● PROMPT:
The line with "16 years old|70|", the line with "sold & unoccupied|24|", and all lines between them in the material below: return these exactly, and no others.

● TASK DATA:
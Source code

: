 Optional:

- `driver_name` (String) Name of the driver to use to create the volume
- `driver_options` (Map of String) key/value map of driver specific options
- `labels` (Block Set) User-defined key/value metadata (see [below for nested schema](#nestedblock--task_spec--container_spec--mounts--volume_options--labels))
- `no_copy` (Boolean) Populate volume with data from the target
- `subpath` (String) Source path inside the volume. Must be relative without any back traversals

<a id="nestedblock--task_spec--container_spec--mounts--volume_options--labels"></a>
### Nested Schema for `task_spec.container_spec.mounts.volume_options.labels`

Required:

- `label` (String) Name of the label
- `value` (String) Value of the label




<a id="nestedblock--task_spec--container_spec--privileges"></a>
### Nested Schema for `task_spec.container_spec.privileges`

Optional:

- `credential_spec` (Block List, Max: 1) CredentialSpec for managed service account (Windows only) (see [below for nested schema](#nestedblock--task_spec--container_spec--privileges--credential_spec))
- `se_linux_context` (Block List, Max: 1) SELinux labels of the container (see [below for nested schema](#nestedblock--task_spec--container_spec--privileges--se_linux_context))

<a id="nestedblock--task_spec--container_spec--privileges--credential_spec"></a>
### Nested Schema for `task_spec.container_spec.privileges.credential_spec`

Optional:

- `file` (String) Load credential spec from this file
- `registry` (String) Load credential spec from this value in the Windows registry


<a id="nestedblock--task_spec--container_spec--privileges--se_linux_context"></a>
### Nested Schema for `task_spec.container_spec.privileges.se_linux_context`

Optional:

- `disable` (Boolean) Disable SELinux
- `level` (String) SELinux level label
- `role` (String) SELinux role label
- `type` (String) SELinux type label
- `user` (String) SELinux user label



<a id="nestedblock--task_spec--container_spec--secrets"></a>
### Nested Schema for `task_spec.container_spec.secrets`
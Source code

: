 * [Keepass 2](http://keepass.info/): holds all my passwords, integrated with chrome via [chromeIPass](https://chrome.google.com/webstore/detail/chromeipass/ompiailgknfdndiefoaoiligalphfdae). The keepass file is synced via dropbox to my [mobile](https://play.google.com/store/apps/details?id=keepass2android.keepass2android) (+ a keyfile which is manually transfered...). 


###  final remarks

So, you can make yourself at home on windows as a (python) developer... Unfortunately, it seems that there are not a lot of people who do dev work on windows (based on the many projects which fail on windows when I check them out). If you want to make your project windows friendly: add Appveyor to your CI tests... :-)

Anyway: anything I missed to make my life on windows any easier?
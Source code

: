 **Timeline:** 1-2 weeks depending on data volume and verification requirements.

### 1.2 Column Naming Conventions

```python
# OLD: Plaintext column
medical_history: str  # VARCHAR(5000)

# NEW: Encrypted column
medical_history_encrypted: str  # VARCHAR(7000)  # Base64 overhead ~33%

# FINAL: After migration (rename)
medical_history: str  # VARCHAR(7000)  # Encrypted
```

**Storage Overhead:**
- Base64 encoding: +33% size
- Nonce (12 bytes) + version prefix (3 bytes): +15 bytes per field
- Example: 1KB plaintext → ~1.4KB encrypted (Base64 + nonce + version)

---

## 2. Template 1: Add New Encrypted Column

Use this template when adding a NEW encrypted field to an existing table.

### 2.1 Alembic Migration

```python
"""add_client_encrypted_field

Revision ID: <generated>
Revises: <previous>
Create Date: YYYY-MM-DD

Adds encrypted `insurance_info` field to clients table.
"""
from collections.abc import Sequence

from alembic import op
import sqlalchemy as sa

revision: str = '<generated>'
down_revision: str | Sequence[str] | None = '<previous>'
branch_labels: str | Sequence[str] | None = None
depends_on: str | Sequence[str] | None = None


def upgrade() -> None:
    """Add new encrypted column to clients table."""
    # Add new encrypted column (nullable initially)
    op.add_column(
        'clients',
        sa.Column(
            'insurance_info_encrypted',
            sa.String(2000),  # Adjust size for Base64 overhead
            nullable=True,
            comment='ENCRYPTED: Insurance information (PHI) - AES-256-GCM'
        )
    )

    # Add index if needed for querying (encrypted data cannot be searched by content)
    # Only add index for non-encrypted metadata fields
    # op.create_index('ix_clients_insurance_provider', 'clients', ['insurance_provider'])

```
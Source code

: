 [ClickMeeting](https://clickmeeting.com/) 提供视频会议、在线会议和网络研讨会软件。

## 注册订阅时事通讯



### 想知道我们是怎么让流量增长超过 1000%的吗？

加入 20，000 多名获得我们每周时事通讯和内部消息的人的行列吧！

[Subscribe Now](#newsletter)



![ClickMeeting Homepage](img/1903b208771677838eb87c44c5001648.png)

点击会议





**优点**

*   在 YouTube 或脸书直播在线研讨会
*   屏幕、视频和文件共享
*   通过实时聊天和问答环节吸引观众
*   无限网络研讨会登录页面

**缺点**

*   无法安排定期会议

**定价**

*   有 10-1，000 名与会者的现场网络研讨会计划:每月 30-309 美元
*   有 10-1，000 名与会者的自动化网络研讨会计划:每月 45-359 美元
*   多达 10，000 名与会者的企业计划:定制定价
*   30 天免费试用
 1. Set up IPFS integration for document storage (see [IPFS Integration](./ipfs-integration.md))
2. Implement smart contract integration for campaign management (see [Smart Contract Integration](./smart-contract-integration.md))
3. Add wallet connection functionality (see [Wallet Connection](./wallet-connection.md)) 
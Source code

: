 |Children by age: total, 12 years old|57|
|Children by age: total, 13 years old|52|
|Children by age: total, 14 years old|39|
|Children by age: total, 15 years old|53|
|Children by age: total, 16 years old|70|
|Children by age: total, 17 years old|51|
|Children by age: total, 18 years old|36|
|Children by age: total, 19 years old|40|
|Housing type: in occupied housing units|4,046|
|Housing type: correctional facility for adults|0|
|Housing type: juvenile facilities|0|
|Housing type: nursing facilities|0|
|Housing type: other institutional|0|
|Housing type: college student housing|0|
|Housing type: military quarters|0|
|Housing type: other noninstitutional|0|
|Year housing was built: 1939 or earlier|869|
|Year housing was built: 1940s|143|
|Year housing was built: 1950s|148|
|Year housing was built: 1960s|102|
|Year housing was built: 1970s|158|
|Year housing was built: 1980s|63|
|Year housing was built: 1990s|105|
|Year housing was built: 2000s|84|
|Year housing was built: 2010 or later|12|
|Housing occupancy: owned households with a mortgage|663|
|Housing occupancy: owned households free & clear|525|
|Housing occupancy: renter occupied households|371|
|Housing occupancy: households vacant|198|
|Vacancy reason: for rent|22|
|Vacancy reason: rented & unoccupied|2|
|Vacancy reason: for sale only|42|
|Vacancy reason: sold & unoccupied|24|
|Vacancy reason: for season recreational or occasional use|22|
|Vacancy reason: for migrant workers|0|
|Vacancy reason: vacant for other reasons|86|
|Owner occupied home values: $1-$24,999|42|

● RESPONSE BOX:
|Children by age: total, 16 years old|70|
|Children by age: total, 17 years old|51|
|Children by age: total, 18 years old|36|
|Children by age: total, 19 years old|40|
|Housing type: in occupied housing units|4,046|
|Housing type: correctional facility for adults|0|
|Housing type: juvenile facilities|0|
|Housing type: nursing facilities|0|
|Housing type: other institutional|0|
|Housing type: college student housing|0|
|Housing type: military quarters|0|
|Housing type: other noninstitutional|0|
|Year housing was built: 1939 or earlier|869|
|Year housing was built: 1940s|143|
|Year housing was built: 1950s|148|
|Year housing was built: 1960s|102|
|Year housing was built: 1970s|158|
|Year housing was built: 1980s|63|
|Year housing was built: 1990s|105|
|Year housing was built: 2000s|84|
|Year housing was built: 2010 or later|12|
|Housing occupancy: owned households with a mortgage|663|
|Housing occupancy: owned households free & clear|525|
|Housing occupancy: renter occupied households|371|
|Housing occupancy: households vacant|198|
|Vacancy reason: for rent|22|
|Vacancy reason: rented & unoccupied|2|
|Vacancy reason: for sale only|42|
|Vacancy reason: sold & unoccupied|24|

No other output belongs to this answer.